Eye For Film >> Movies >> Black Tape (2002) Film Review
Black Tape
Reviewed by: Trinity
An army officer, living in a respectable suburb in Iran, buys a video camera for his wife's 18th birthday. Together they use it to record their uneasy relationship, for Parviz is her former torturer and Goli is his prize catch. As she tries to protect her father and sister from persecution, she finds herself increasingly trapped in her own home. The camera becomes an additional watchful eye, spying on her attempts to better her life, as well as her confidante - allowing us to see her struggle to find out the truth of what her husband is prepared to do.
Fariborz Kamkari's film is a very intimate drama played out using an interesting conceit. By recording everything as it is seen "on camera", it draws the audience in, like a reluctant guest, awkwardly watching a domestic fight. This approach certainly has some advantages and will get Black Tape media attention in the same way as The Blair Witch Project, or My Little Eye. However, like those films, it suffers because of the restrictions it places upon itself.
By making us believe that the entire film was shot on one tape - the "black tape" of the title - it introduces doubts in our mind. For instance, how can both husband and wife use the camera to spy on each other? Why haven't they erased potentially incriminating evidence from the tape?

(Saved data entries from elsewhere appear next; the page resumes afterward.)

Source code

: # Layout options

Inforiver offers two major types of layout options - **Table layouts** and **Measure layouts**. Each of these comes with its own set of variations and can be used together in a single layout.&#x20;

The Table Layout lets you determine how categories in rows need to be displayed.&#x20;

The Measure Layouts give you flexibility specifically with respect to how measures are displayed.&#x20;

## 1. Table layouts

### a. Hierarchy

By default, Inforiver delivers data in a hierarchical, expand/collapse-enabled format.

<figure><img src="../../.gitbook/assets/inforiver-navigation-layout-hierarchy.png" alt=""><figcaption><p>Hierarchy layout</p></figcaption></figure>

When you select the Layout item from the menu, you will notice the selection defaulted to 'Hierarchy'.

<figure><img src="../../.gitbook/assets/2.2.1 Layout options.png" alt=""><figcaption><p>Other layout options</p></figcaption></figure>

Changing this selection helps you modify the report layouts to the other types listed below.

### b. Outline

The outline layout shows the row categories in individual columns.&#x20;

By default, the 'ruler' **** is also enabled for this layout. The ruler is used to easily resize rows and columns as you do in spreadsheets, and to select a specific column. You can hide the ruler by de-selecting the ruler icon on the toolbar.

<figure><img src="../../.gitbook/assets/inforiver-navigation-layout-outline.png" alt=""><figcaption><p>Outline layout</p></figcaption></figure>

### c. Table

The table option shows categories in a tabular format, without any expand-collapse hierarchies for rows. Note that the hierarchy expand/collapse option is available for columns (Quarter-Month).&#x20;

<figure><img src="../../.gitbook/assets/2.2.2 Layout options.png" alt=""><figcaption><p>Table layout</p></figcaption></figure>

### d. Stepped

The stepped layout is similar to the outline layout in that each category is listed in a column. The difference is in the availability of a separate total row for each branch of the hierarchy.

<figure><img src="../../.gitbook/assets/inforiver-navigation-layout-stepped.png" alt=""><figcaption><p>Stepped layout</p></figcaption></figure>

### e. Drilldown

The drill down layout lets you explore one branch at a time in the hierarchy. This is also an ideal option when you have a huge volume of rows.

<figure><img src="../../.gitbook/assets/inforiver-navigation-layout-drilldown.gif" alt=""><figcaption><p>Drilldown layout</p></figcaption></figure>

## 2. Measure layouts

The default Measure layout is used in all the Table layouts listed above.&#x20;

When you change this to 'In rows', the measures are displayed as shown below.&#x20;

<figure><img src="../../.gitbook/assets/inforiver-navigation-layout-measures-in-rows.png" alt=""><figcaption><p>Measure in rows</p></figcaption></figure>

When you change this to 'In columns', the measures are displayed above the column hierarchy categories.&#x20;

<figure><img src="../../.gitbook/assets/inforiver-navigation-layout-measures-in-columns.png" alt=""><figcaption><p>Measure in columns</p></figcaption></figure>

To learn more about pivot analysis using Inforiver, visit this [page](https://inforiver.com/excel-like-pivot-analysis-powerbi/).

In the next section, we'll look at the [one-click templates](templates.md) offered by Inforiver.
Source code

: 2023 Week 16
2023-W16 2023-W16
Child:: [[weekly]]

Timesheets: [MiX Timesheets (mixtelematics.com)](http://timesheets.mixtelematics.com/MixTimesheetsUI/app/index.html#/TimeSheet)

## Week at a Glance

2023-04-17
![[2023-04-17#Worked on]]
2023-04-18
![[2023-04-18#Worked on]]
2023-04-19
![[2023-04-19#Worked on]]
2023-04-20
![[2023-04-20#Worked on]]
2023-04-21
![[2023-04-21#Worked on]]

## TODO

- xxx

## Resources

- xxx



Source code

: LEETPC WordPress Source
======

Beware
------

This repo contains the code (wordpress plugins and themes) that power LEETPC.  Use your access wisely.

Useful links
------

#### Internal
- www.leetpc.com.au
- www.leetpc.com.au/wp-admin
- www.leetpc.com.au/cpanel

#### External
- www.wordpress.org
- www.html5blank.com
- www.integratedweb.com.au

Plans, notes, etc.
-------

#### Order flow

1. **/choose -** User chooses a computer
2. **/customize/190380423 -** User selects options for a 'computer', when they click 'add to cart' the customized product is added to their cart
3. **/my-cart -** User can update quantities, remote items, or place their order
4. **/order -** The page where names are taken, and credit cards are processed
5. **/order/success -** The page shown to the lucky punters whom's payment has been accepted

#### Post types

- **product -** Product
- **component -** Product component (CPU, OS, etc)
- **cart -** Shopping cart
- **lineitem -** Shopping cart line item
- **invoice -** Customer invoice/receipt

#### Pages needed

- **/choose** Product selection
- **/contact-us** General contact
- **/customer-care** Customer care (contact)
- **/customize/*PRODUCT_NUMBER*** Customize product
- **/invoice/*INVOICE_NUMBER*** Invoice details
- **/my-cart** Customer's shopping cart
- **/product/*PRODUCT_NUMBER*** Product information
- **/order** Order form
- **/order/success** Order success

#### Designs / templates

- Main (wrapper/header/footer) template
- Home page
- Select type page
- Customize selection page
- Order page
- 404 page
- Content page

The actors do well, as the staging and dialogue is consistent with a home movie style. However, there is a reason why most people do not like watching home videos. It also leads to a few too many "interesting" static camera angles and use of stock effects - sound fading in and out, camera being carried whilst still on.
This is a shame, as the subject matter is powerful, although the relationship between the young daughter of a Kurdish rebel and her army officer captor/husband/torturer could have been explored in more depth.
In the end, despite intercutting various shots of the "special rope" that was used on the girl, the denouement seems somewhat flat and predictable. Perhaps that is what was intended, to portray life for people like Goli as a sad inevitability.